Investors can capture other tax incentives, such as the City Revitalization and Improvement Zone incentive in Bethlehem and the Neighborhood Improvement Zone benefit in Allentown in addition to tax benefits from Opportunity Zones in these areas.

Brinker Lofts in South Bethlehem, completed this year, is an example of one redevelopment project that was funded through the federal Opportunity Zone program – PHOTO/SUBMITTED.

Allentown’s NIZ has helped rejuvenate the city by spurring more than $1 billion in new construction and renovation in downtown Allentown.

A community like Allentown has been able to demonstrate a successful track record in attracting investment and communities like that will continue to be attractive to investors, Bamford said.

“It’s possible that you could have real estate development projects that could utilize the NIZ and Opportunity Zones,” Bamford said.

The NIZ is not particularly useful for residential development projects but the Opportunity Zone program is, so the two incentives complement each other, he said.

Bamford said he has researched and read about Opportunity Zone projects in other areas of the nation and quite a few have been residential ones.

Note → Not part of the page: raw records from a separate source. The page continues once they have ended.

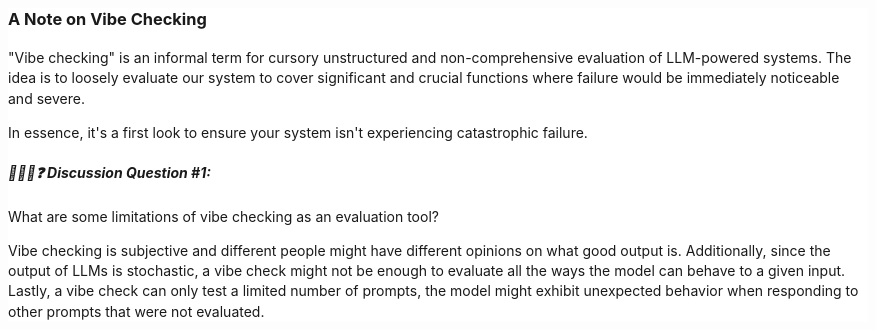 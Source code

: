 
### A Note on Vibe Checking

"Vibe checking" is an informal term for cursory unstructured and non-comprehensive evaluation of LLM-powered systems. The idea is to loosely evaluate our system to cover significant and crucial functions where failure would be immediately noticeable and severe.

In essence, it's a first look to ensure your system isn't experiencing catastrophic failure.

##### 🧑‍🤝‍🧑❓ Discussion Question #1:

What are some limitations of vibe checking as an evaluation tool?

Vibe checking is subjective and different people might have different opinions on what good output is. Additionally, since the output of LLMs is stochastic, a vibe check might not be enough to evaluate all the ways the model can behave to a given input. Lastly, a vibe check can only test a limited number of prompts, the model might exhibit unexpected behavior when responding to other prompts that were not evaluated.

“Often, I am reading about activity in larger communities,” Bamford said. “If we do see more capital flowing into the qualified opportunity funds, you would think they would look at other markets like the Lehigh Valley.”

Benefit as an add-on

Jeff Brown, owner and operator of Bell Hall restaurant in Allentown is also founder and principal of Charles Street Capital, a real estate developer and advisory firm. He said he has looked at both the NIZ and Opportunity Zone programs and noted how the NIZ can change the fundamentals of a project.

Meanwhile, the Opportunity Zone program can make it easier to improve the return on equity, Brown said.

With an Opportunity Zone program, an investor has to have a project in mind, he added.

“I haven’t heard of any communities being benefited by it,” Brown said. “Those projects have to work on their own.”

Brown said he is not planning to invest in any Opportunity Zone projects right now. “I have looked at projects in South Bethlehem but we are not doing any right now,” Brown said.

Still, he thinks South Bethlehem could be good for Opportunity Zone investments.

“You’ve got to have a project all put together,” he said. “The Opportunity Zone is one way you get potential equity capital that you couldn’t get otherwise. They certainly can’t hurt, but someone has to be a project champion and put that together or a municipality has to have some capital improvement project in mind.”

However, he believes that anyone with a capital gain has an interest in Opportunity Zone projects.

“It’s not going to turn a loser into a winner, it will just add a little bit of gravy,” Brown said.

Jefferson said he remembers how investors sat on the sidelines when the government introduced another tax incentive program 20 years ago, the New Markets Tax Credit Program, which also was an incentive for investment in low-income communities.

The educational process for these incentives, including the Opportunity Zone program, involves getting the attorneys, consultants and accountants up to speed, which takes time, Jefferson said.

Though the federal government introduced the Opportunity Zone program two years ago, investors did not have clarity until the release of the new regulations in December, he added.

“You can’t judge success or failure in the first two years, given that fact,” Jefferson said.

There’s no question that the business of rental real estate is in the distressed areas that the Opportunity Zones include, he added.

“Everybody sits on the sidelines waiting,” Jefferson said. “Investors are notoriously cautious. They are going to learn how to structure the deal.”